_Raw data_
════
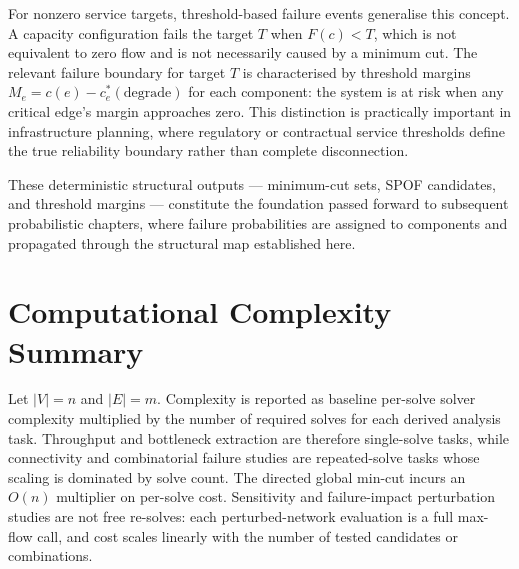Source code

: \documentclass[12pt]{report}
\begin{document}
For nonzero service targets, threshold-based failure events generalise this concept. A capacity configuration fails the target $T$ when $F(c) < T$, which is not equivalent to zero flow and is not necessarily caused by a minimum cut. The relevant failure boundary for target $T$ is characterised by threshold margins $M_e = c(e) - c_e^*(\mathrm{degrade})$ for each component: the system is at risk when any critical edge's margin approaches zero. This distinction is practically important in infrastructure planning, where regulatory or contractual service thresholds define the true reliability boundary rather than complete disconnection.

These deterministic structural outputs — minimum-cut sets, SPOF candidates, and threshold margins — constitute the foundation passed forward to subsequent probabilistic chapters, where failure probabilities are assigned to components and propagated through the structural map established here.

\section{Computational Complexity Summary}

Let $|V|=n$ and $|E|=m$. Complexity is reported as baseline per-solve solver complexity multiplied by the number of required solves for each derived analysis task. Throughput and bottleneck extraction are therefore single-solve tasks, while connectivity and combinatorial failure studies are repeated-solve tasks whose scaling is dominated by solve count. The directed global min-cut incurs an $O(n)$ multiplier on per-solve cost. Sensitivity and failure-impact perturbation studies are not free re-solves: each perturbed-network evaluation is a full max-flow call, and cost scales linearly with the number of tested candidates or combinations.
\end{document}
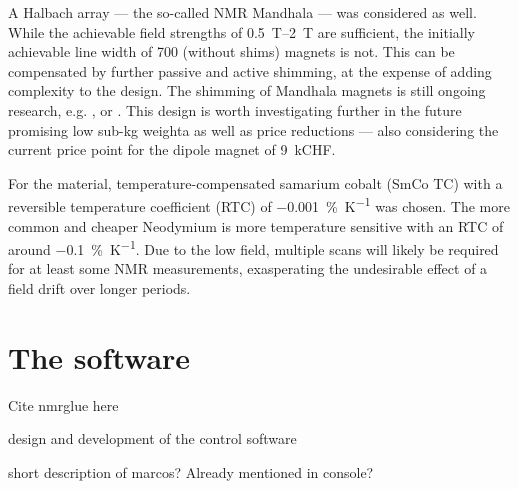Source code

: A Halbach array --- the so-called NMR Mandhala --- was considered as well. While the achievable field strengths of \qtyrange{0.5}{2}{\tesla}  are sufficient, the initially achievable line width of \qty{700}{\partspermillion}  (without shims) magnets is not. This can be compensated by further passive and active shimming, at the expense of adding complexity to the design. The shimming of Mandhala magnets is still ongoing research, e.g. ,  or . This design is worth investigating further in the future promising low sub-kg weighta as well as price reductions --- also considering the current price point for the dipole magnet of \approx \qty{9}{kCHF}.

For the material, temperature-compensated samarium cobalt (SmCo TC) with a reversible temperature coefficient (RTC) of \qty{-0.001}{\%\per\kelvin} was chosen. The more common and cheaper Neodymium is more temperature sensitive with an RTC of around \qty{-0.1}{\%\per\kelvin}. Due to the low field, multiple scans will likely be required for at least some NMR measurements, exasperating the undesirable effect of a field drift over longer periods.

\section{The software}

Cite nmrglue here 

design and development of the control software

short description of marcos? Already mentioned in console?


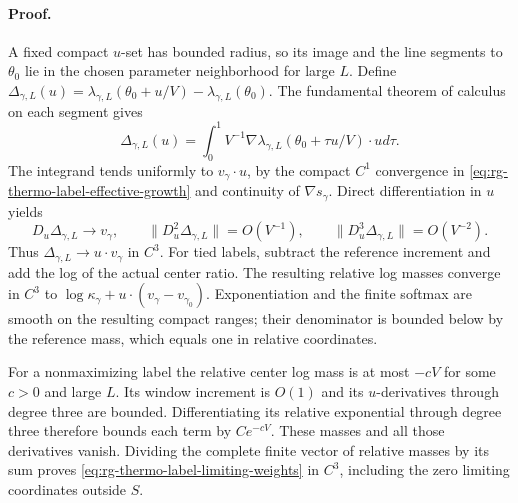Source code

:\paragraph{Proof.}
A fixed compact $u$-set has bounded radius, so its image and the line
segments to $\theta_0$ lie in the chosen parameter neighborhood for
large $L$. Define
$\Delta_{\gamma,L}(u)=\lambda_{\gamma,L}(\theta_0+u/V)
-\lambda_{\gamma,L}(\theta_0)$. The fundamental theorem of calculus
on each segment gives
\begin{equation}
 \Delta_{\gamma,L}(u)
 =\int_0^1 V^{-1}\nabla\lambda_{\gamma,L}(\theta_0+\tau u/V)
                                  \cdot u d\tau.
 \label{eq:rg-thermo-label-window-increment}
\end{equation}
The integrand tends uniformly to $v_\gamma\cdot u$, by the compact
$C^1$ convergence in \cref{eq:rg-thermo-label-effective-growth} and
continuity of $\nabla s_\gamma$. Direct differentiation in $u$ yields
\begin{equation}
 D_u\Delta_{\gamma,L}\to v_\gamma,\qquad
 \|D_u^2\Delta_{\gamma,L}\|=O(V^{-1}),\qquad
 \|D_u^3\Delta_{\gamma,L}\|=O(V^{-2}).
 \label{eq:rg-thermo-label-window-derivatives}
\end{equation}
Thus $\Delta_{\gamma,L}\to u\cdot v_\gamma$ in $C^3$. For tied labels,
subtract the reference increment and add the log of the actual center
ratio. The resulting relative log masses converge in $C^3$ to
$\log\kappa_\gamma+u\cdot(v_\gamma-v_{\gamma_0})$.
Exponentiation and the finite softmax are smooth on the resulting
compact ranges; their denominator is bounded below by the reference
mass, which equals one in relative coordinates.

For a nonmaximizing label the relative center log mass is at most
$-cV$ for some $c>0$ and large $L$. Its window increment is $O(1)$
and its $u$-derivatives through degree three are bounded. Differentiating
its relative exponential through degree three therefore bounds each
term by $Ce^{-cV}$. These masses and all those derivatives vanish.
Dividing the complete finite vector of relative masses by its sum
proves \cref{eq:rg-thermo-label-limiting-weights} in $C^3$, including
the zero limiting coordinates outside $S$.

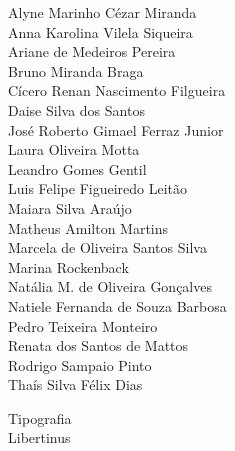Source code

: {\begin{minipage}[t]{.5\textwidth}
\hspace{1.5em}Alyne Marinho Cézar Miranda\\
\hspace{1.5em}Anna Karolina Vilela Siqueira\\
\hspace{1.5em}Ariane de Medeiros Pereira\\
\hspace{1.5em}Bruno Miranda Braga\\
\hspace{1.5em}Cícero Renan Nascimento Filgueira\\
\hspace{1.5em}Daise Silva dos Santos\\
\hspace{1.5em}José Roberto Gimael Ferraz Junior\\
\hspace{1.5em}Laura Oliveira Motta\\
\hspace{1.5em}Leandro Gomes Gentil\\
\hspace{1.5em}Luis Felipe Figueiredo Leitão\\
\hspace{1.5em}Maiara Silva Araújo\\
\hspace{1.5em}Matheus Amilton Martins\\
\hspace{1.5em}Marcela de Oliveira Santos Silva\\
\hspace{1.5em}Marina Rockenback\\
\hspace{1.5em}Natália M. de Oliveira Gonçalves\\
\hspace{1.5em}Natiele Fernanda de Souza Barbosa\\
\hspace{1.5em}Pedro Teixeira Monteiro\\
\hspace{1.5em}Renata dos Santos de Mattos\\
\hspace{1.5em}Rodrigo Sampaio Pinto\\
\hspace{1.5em}Thaís Silva Félix Dias
\end{minipage}%

\vspace{5mm}

Tipografia\\
\hspace{1.5em}Libertinus

}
════
_Task item_
Copy every line from the records that holds the string "Oliveira".

_Answer box_
\hspace{1.5em}Laura Oliveira Motta\\
\hspace{1.5em}Marcela de Oliveira Santos Silva\\
\hspace{1.5em}Natália M. de Oliveira Gonçalves\\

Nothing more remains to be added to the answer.